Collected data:
⁂
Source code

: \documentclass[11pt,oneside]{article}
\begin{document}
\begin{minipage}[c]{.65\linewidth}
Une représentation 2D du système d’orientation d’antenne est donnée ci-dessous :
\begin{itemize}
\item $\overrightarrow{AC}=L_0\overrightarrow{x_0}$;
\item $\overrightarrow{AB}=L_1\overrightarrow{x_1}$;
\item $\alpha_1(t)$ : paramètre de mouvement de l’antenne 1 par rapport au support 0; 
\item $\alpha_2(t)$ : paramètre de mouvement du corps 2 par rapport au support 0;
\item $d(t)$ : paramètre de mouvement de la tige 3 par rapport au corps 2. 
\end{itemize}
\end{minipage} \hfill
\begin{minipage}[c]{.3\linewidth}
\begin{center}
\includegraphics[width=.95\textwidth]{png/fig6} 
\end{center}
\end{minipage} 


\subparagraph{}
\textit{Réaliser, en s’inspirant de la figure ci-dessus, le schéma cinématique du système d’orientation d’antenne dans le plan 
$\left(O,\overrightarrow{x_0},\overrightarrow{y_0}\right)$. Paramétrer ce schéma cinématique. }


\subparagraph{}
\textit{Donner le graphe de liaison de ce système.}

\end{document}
⁂
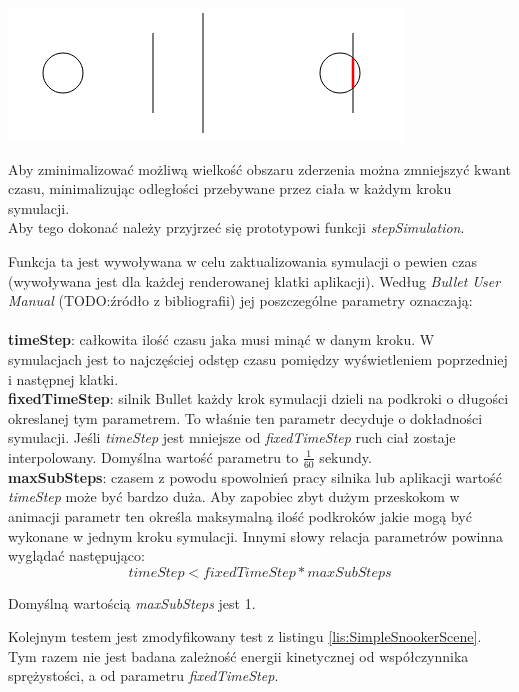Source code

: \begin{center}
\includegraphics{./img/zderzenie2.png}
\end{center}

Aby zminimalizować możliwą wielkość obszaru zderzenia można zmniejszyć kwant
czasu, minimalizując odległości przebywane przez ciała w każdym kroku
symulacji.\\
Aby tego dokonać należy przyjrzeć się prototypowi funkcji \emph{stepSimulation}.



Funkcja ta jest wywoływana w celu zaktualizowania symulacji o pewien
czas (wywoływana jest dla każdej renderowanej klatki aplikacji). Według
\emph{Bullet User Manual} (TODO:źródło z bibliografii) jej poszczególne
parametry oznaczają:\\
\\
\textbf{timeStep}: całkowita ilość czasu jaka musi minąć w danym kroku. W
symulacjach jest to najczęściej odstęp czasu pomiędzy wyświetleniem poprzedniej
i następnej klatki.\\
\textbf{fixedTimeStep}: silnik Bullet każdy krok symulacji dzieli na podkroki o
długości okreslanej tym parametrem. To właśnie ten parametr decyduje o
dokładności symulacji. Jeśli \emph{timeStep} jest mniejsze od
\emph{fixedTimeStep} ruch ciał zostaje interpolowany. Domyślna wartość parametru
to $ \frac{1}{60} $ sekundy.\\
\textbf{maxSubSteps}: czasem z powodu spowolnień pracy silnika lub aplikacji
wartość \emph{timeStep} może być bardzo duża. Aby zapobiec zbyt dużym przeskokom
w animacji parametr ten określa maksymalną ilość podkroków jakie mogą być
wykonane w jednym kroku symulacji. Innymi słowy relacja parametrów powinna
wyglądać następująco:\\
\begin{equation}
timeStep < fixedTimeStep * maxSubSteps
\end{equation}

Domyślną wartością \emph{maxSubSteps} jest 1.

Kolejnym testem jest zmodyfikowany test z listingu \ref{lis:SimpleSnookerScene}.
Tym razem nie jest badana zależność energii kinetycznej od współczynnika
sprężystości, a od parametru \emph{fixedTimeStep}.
⁂
Work instructions: Find the string "ilość" in the entries above and return each line that holds it.

Solved exercise:
\textbf{timeStep}: całkowita ilość czasu jaka musi minąć w danym kroku. W
w animacji parametr ten określa maksymalną ilość podkroków jakie mogą być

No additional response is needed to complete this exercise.